Oder reicht es darauf zu achten, dass man genügend lange Läufe macht? Beim Marathon selber läuft man ja nicht wirklich schnell, oder?

Es kommt ja nicht darauf an, einfach nur zu laufen. Irgendwann hast du eine Grenze erreicht, wo der Trainingseffekt =0 ist. Deswegen ist es auch sinnvoll, das Training abwechslungsreich zu gestalten, auch wenn du nur Marathon läufst. Du willst ja nicht nur Ausdauer, sondern hoffentlich auch Kraft etc in den Beinen haben.

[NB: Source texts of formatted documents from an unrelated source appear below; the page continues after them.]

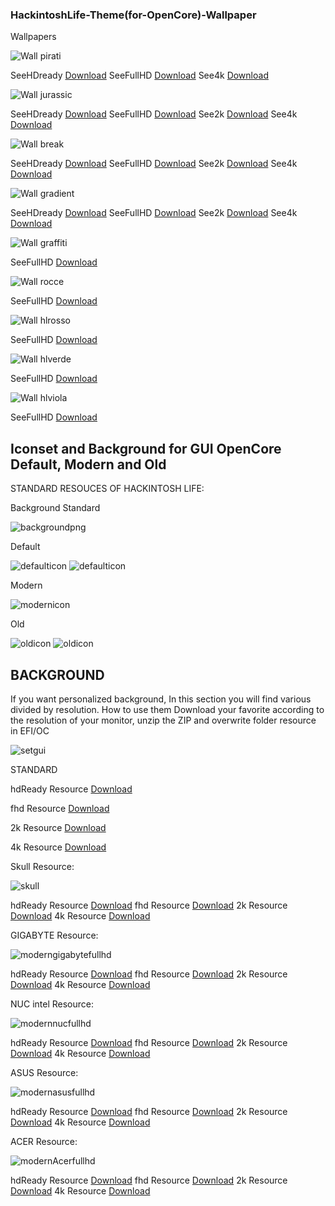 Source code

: ### HackintoshLife-Theme(for-OpenCore)-Wallpaper

Wallpapers

![Wall pirati](./Screenshot/pirati.png)

SeeHDready [Download](https://github.com/Hackintoshlifeit/OC-Theme-HackintoshLife/blob/master/Wallpaper/hdready/piratihdready.png)
SeeFullHD  [Download](https://github.com/Hackintoshlifeit/OC-Theme-HackintoshLife/blob/master/Wallpaper/Fullhd/piratifullhd.png)
See4k      [Download](https://github.com/Hackintoshlifeit/OC-Theme-HackintoshLife/blob/master/Wallpaper/4k/pirati4k.png)

![Wall jurassic](./Screenshot/jurassic.png)

SeeHDready [Download](https://github.com/Hackintoshlifeit/OC-Theme-HackintoshLife/blob/master/Wallpaper/hdready/jurassichdready.png)
SeeFullHD  [Download](https://github.com/Hackintoshlifeit/OC-Theme-HackintoshLife/blob/master/Wallpaper/Fullhd/jurassicfullhd.png)
See2k      [Download](https://github.com/Hackintoshlifeit/OC-Theme-HackintoshLife/blob/master/Wallpaper/2k/jurassic2k.png)
See4k      [Download](https://github.com/Hackintoshlifeit/OC-Theme-HackintoshLife/blob/master/Wallpaper/4k/jurassic4k.png)

![Wall break](./Screenshot/break.png)

SeeHDready [Download](https://github.com/Hackintoshlifeit/OC-Theme-HackintoshLife/blob/master/Wallpaper/hdready/coffehdready.png)
SeeFullHD  [Download](https://github.com/Hackintoshlifeit/OC-Theme-HackintoshLife/blob/master/Wallpaper/Fullhd/coffefullhd.png)
See2k      [Download](https://github.com/Hackintoshlifeit/OC-Theme-HackintoshLife/blob/master/Wallpaper/2k/coffe2k.png)
See4k      [Download](https://github.com/Hackintoshlifeit/OC-Theme-HackintoshLife/blob/master/Wallpaper/4k/coffe4k.png)

![Wall gradient](./Screenshot/gradient.png)

SeeHDready [Download](https://github.com/Hackintoshlifeit/OC-Theme-HackintoshLife/blob/master/Wallpaper/hdready/gradientehdready.png)
SeeFullHD  [Download](https://github.com/Hackintoshlifeit/OC-Theme-HackintoshLife/blob/master/Wallpaper/Fullhd/gradientefullhd.png)
See2k      [Download](https://github.com/Hackintoshlifeit/OC-Theme-HackintoshLife/blob/master/Wallpaper/2k/gradiente2k.png)
See4k      [Download](https://github.com/Hackintoshlifeit/OC-Theme-HackintoshLife/blob/master/Wallpaper/4k/gradiente4k.png)

![Wall graffiti](./Screenshot/graffiti.png)

SeeFullHD  [Download](https://github.com/Hackintoshlifeit/OC-Theme-HackintoshLife/blob/master/Wallpaper/Fullhd/Wallpaper%20Graffiti.png)

![Wall rocce](./Screenshot/rocce.png)

SeeFullHD  [Download](https://github.com/Hackintoshlifeit/OC-Theme-HackintoshLife/blob/master/Wallpaper/Fullhd/fullhdrocce.png)

![Wall hlrosso](./Screenshot/hlrosso.png)

SeeFullHD  [Download](https://github.com/Hackintoshlifeit/OC-Theme-HackintoshLife/blob/master/Wallpaper/Fullhd/Wall%20Red.png)

![Wall hlverde](./Screenshot/hlverde.png)

SeeFullHD  [Download](https://github.com/Hackintoshlifeit/OC-Theme-HackintoshLife/blob/master/Wallpaper/Fullhd/Wall%20Green.png)

![Wall hlviola](./Screenshot/hlviola.png)

SeeFullHD  [Download](https://github.com/Hackintoshlifeit/OC-Theme-HackintoshLife/blob/master/Wallpaper/Fullhd/Wall%20Viola_.png)

## Iconset and Background for GUI OpenCore Default, Modern and Old

STANDARD RESOUCES OF HACKINTOSH LIFE:

Background Standard

![backgroundpng](./Screenshot/backgroundpng.png)

Default 

![defaulticon](./Screenshot/defaulticon.png)
![defaulticon](./Screenshot/defaulticon1.png)

Modern

![modernicon](./Screenshot/modernicon.png)

Old

![oldicon](./Screenshot/oldicon.png)
![oldicon](./Screenshot/oldicon1.png)

## BACKGROUND
If you want personalized background, In this section you will find various divided by resolution.
How to use them Download your favorite according to the resolution of your monitor, 
unzip the ZIP and overwrite folder resource in EFI/OC

![setgui](./Screenshot/setgui.png)

STANDARD

hdReady Resource [Download](https://github.com/Hackintoshlifeit/OC-Theme-HackintoshLife/blob/master/Resources/Resources%20hdready.zip)

fhd     Resource [Download](https://github.com/Hackintoshlifeit/OC-Theme-HackintoshLife/blob/master/Resources/Resources%20fhd.zip)

2k      Resource [Download](https://github.com/Hackintoshlifeit/OC-Theme-HackintoshLife/blob/master/Resources/Resources%202k.zip)

4k      Resource [Download](https://github.com/Hackintoshlifeit/OC-Theme-HackintoshLife/blob/master/Resources/Resources%204k.zip)


Skull Resource:

![skull](./Resources/skull.png)

hdReady Resource [Download](https://github.com/Hackintoshlifeit/OC-Theme-HackintoshLife/blob/master/Resources/Resources_Gigabyte_hdready.zip)
fhd     Resource [Download](https://github.com/Hackintoshlifeit/OC-Theme-HackintoshLife/blob/master/Resources/Resources%20SkullFullHD.zip)
2k      Resource [Download](https://github.com/Hackintoshlifeit/OC-Theme-HackintoshLife/blob/master/Resources/Resources_Gigabyte_2k.zip)
4k      Resource [Download](https://github.com/Hackintoshlifeit/OC-Theme-HackintoshLife/blob/master/Resources/Resources%20Skull4k.zip)


GIGABYTE Resource:

![moderngigabytefullhd](./Resources/moderngigabytefullhd.png)

hdReady Resource [Download](https://github.com/Hackintoshlifeit/OC-Theme-HackintoshLife/blob/master/Resources/Resources%20SkullHD%20Ready.zip)
fhd     Resource [Download](https://github.com/Hackintoshlifeit/OC-Theme-HackintoshLife/blob/master/Resources/Resources_Gigabyte_fullhd.zip)
2k      Resource [Download](https://github.com/Hackintoshlifeit/OC-Theme-HackintoshLife/blob/master/Resources/Resources%20Skull2k.zip)
4k      Resource [Download](https://github.com/Hackintoshlifeit/OC-Theme-HackintoshLife/blob/master/Resources/Resources_Gigabyte_4k.zip)


NUC intel Resource:

![modernnucfullhd](./Resources/modernnucfullhd.png)

hdReady Resource [Download](https://github.com/Hackintoshlifeit/OC-Theme-HackintoshLife/blob/master/Resources/Resources_nuc_hdready.zip)
fhd     Resource [Download](https://github.com/Hackintoshlifeit/OC-Theme-HackintoshLife/blob/master/Resources/Resources_nuc_fullhd.zip)
2k      Resource [Download](https://github.com/Hackintoshlifeit/OC-Theme-HackintoshLife/blob/master/Resources/Resources_nuc_2k.zip)
4k      Resource [Download](https://github.com/Hackintoshlifeit/OC-Theme-HackintoshLife/blob/master/Resources/Resources_nuc_4k.zip)


ASUS Resource:

![modernasusfullhd](./Resources/modernasusfullhd.png)

hdReady Resource [Download](https://github.com/Hackintoshlifeit/OC-Theme-HackintoshLife/blob/master/Resources/Resources_Asus_hdready.zip)
fhd     Resource [Download](https://github.com/Hackintoshlifeit/OC-Theme-HackintoshLife/blob/master/Resources/Resources_Asus_fullhd.zip)
2k      Resource [Download](https://github.com/Hackintoshlifeit/OC-Theme-HackintoshLife/blob/master/Resources/Resources_Asus_2k.zip)
4k      Resource [Download](https://github.com/Hackintoshlifeit/OC-Theme-HackintoshLife/blob/master/Resources/Resources_Asus_4k.zip)


ACER Resource:

![modernAcerfullhd](./Resources/modernAcerfullhd.png)

hdReady Resource [Download](https://github.com/Hackintoshlifeit/OC-Theme-HackintoshLife/blob/master/Resources/Resources_Acer_hdready.zip)
fhd     Resource [Download](https://github.com/Hackintoshlifeit/OC-Theme-HackintoshLife/blob/master/Resources/Resources_Acer_fullhd.zip)
2k      Resource [Download](https://github.com/Hackintoshlifeit/OC-Theme-HackintoshLife/blob/master/Resources/Resources_Acer_2k.zip)
4k      Resource [Download](https://github.com/Hackintoshlifeit/OC-Theme-HackintoshLife/blob/master/Resources/Resources_Acer_4k.zip)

Schnell oder langsam ist relativ. Siehe Antwort demosthenes. Wenn es Dein erster Marathon ist, dann kommt es darauf an durchlaufen zu können und unbeschadet anzukommen (ins Ziel). Die Zielzeit ist dabei sekundär. Da reichen mehre lange Läufe aus. Wenn Du danach Blut geleckt hast und weitere Marathons laufen möchtest, ist es meistens mit einer Verbesserung der erreichten Zeit verbunden. Und um Deine Zeiten zu verbessern, brauchst Du Tempoarbeit. Ohne die wirst Du leider nicht schneller.

Nun betrachte es mal von der Seite...der Weltrekord beim Marathonlauf liegt derzeit bei 2:04:26 Stunden. Umgerechnet ergibt das in etwa einen Schnitt von 20km/h. Und das ist jetzt der Mittelwert. Unterwegs wird das Tempo gelegentlich beschleunigt bzw. auch mal etwas moderater gelaufen. Also Spazieren gehen ist dies nicht. Vorderrangig sollte bei den ersten Marathons natürlich die Vorgabe sein überhaupt anzukommen. Aus deiner derzeitigen Fitness resultiert dann natürlich deine Zeit/Tempo. Ich würde beim Training schon zu sehen, das du irgendwann in der Lage bist Intervalle einzulegen bzw. dein Tempo auch zu erhöhen. Wie die Vorredner schon schreiben, wenn du Blut geleckt hast wirst du nach den ersten beiden Marathons automatisch den Anspruch haben deine Zeit zu verbessern und da mußt du zwangsläufig dein Tempo erhöhen.

Wenn Du einmal berücksichtigst, dass Spitzenläufer für die gut 42 km kaum mehr als zwei Stunden brauchen, dann ist das doch schon ganz schön schnell - oder?